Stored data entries
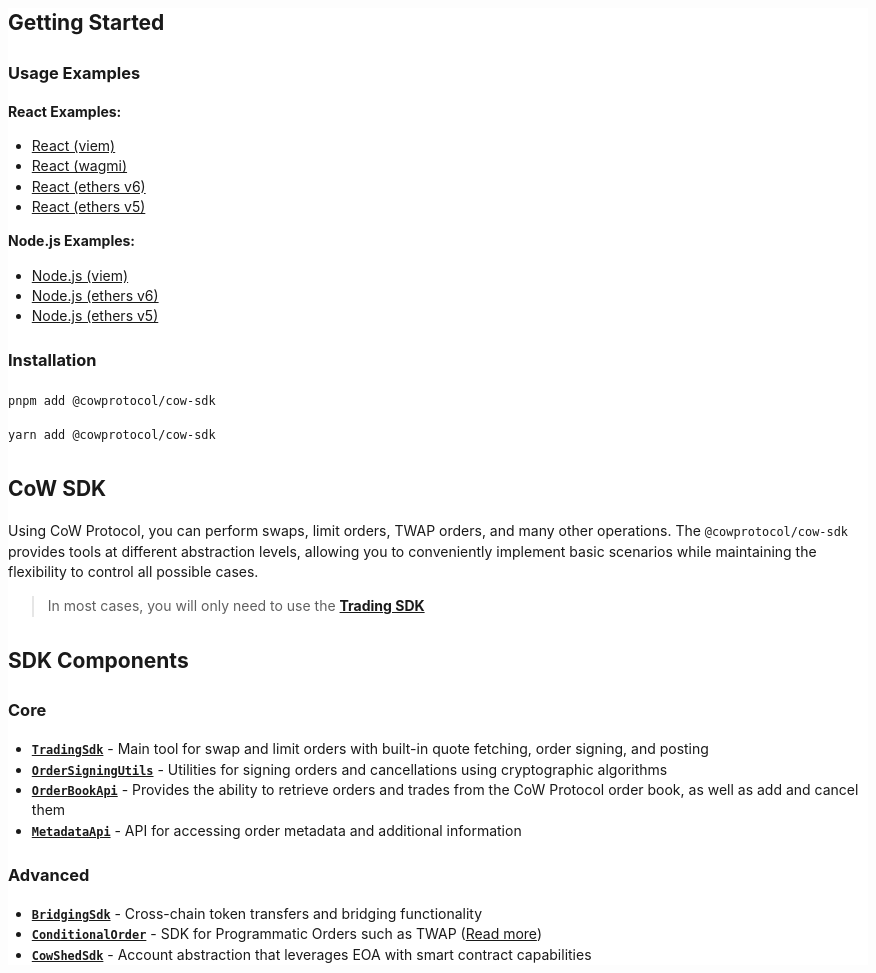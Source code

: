 ## Getting Started

### Usage Examples

**React Examples:**
- [React (viem)](https://github.com/cowprotocol/cow-sdk/tree/main/examples/react/viem)
- [React (wagmi)](https://github.com/cowprotocol/cow-sdk/tree/main/examples/react/wagmi)
- [React (ethers v6)](https://github.com/cowprotocol/cow-sdk/tree/main/examples/react/ethers6)
- [React (ethers v5)](https://github.com/cowprotocol/cow-sdk/tree/main/examples/react/ethers5)

**Node.js Examples:**
- [Node.js (viem)](https://github.com/cowprotocol/cow-sdk/blob/main/examples/nodejs/viem/src/index.ts)
- [Node.js (ethers v6)](https://github.com/cowprotocol/cow-sdk/blob/main/examples/nodejs/ethers6/src/index.ts)
- [Node.js (ethers v5)](https://github.com/cowprotocol/cow-sdk/blob/main/examples/nodejs/ethers5/src/index.ts)

### Installation

```bash
pnpm add @cowprotocol/cow-sdk
```

```bash
yarn add @cowprotocol/cow-sdk
```

## CoW SDK

Using CoW Protocol, you can perform swaps, limit orders, TWAP orders, and many other operations.
The `@cowprotocol/cow-sdk` provides tools at different abstraction levels, allowing you to conveniently implement basic scenarios while maintaining the flexibility to control all possible cases.

> In most cases, you will only need to use the **[Trading SDK](https://github.com/cowprotocol/cow-sdk/tree/main/packages/trading/README.md)**

## SDK Components

### Core
- **[`TradingSdk`](https://github.com/cowprotocol/cow-sdk/tree/main/packages/trading/README.md)** - Main tool for swap and limit orders with built-in quote fetching, order signing, and posting
- **[`OrderSigningUtils`](https://github.com/cowprotocol/cow-sdk/tree/main/packages/order-signing/README.md)** - Utilities for signing orders and cancellations using cryptographic algorithms
- **[`OrderBookApi`](https://github.com/cowprotocol/cow-sdk/tree/main/packages/order-book/README.md)** - Provides the ability to retrieve orders and trades from the CoW Protocol order book, as well as add and cancel them
- **[`MetadataApi`](https://github.com/cowprotocol/cow-sdk/tree/main/packages/app-data/README.md)** - API for accessing order metadata and additional information

### Advanced
- **[`BridgingSdk`](https://github.com/cowprotocol/cow-sdk/tree/main/packages/bridging/README.md)** - Cross-chain token transfers and bridging functionality
- **[`ConditionalOrder`](https://github.com/cowprotocol/cow-sdk/tree/main/packages/composable/README.md)** - SDK for Programmatic Orders such as TWAP ([Read more](https://docs.cow.fi/cow-protocol/concepts/order-types/programmatic-orders))
- **[`CowShedSdk`](https://github.com/cowprotocol/cow-sdk/tree/main/packages/cow-shed/README.md)** - Account abstraction that leverages EOA with smart contract capabilities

Assignment >> Your reply should be the full data above, copied exactly, with no pictures in it.

Task response >>
Source code

: ## Getting Started

### Usage Examples

**React Examples:**
- [React (viem)](https://github.com/cowprotocol/cow-sdk/tree/main/examples/react/viem)
- [React (wagmi)](https://github.com/cowprotocol/cow-sdk/tree/main/examples/react/wagmi)
- [React (ethers v6)](https://github.com/cowprotocol/cow-sdk/tree/main/examples/react/ethers6)
- [React (ethers v5)](https://github.com/cowprotocol/cow-sdk/tree/main/examples/react/ethers5)

**Node.js Examples:**
- [Node.js (viem)](https://github.com/cowprotocol/cow-sdk/blob/main/examples/nodejs/viem/src/index.ts)
- [Node.js (ethers v6)](https://github.com/cowprotocol/cow-sdk/blob/main/examples/nodejs/ethers6/src/index.ts)
- [Node.js (ethers v5)](https://github.com/cowprotocol/cow-sdk/blob/main/examples/nodejs/ethers5/src/index.ts)

### Installation

```bash
pnpm add @cowprotocol/cow-sdk
```

```bash
yarn add @cowprotocol/cow-sdk
```

## CoW SDK

Using CoW Protocol, you can perform swaps, limit orders, TWAP orders, and many other operations.
The `@cowprotocol/cow-sdk` provides tools at different abstraction levels, allowing you to conveniently implement basic scenarios while maintaining the flexibility to control all possible cases.

> In most cases, you will only need to use the **[Trading SDK](https://github.com/cowprotocol/cow-sdk/tree/main/packages/trading/README.md)**

## SDK Components

### Core
- **[`TradingSdk`](https://github.com/cowprotocol/cow-sdk/tree/main/packages/trading/README.md)** - Main tool for swap and limit orders with built-in quote fetching, order signing, and posting
- **[`OrderSigningUtils`](https://github.com/cowprotocol/cow-sdk/tree/main/packages/order-signing/README.md)** - Utilities for signing orders and cancellations using cryptographic algorithms
- **[`OrderBookApi`](https://github.com/cowprotocol/cow-sdk/tree/main/packages/order-book/README.md)** - Provides the ability to retrieve orders and trades from the CoW Protocol order book, as well as add and cancel them
- **[`MetadataApi`](https://github.com/cowprotocol/cow-sdk/tree/main/packages/app-data/README.md)** - API for accessing order metadata and additional information

### Advanced
- **[`BridgingSdk`](https://github.com/cowprotocol/cow-sdk/tree/main/packages/bridging/README.md)** - Cross-chain token transfers and bridging functionality
- **[`ConditionalOrder`](https://github.com/cowprotocol/cow-sdk/tree/main/packages/composable/README.md)** - SDK for Programmatic Orders such as TWAP ([Read more](https://docs.cow.fi/cow-protocol/concepts/order-types/programmatic-orders))
- **[`CowShedSdk`](https://github.com/cowprotocol/cow-sdk/tree/main/packages/cow-shed/README.md)** - Account abstraction that leverages EOA with smart contract capabilities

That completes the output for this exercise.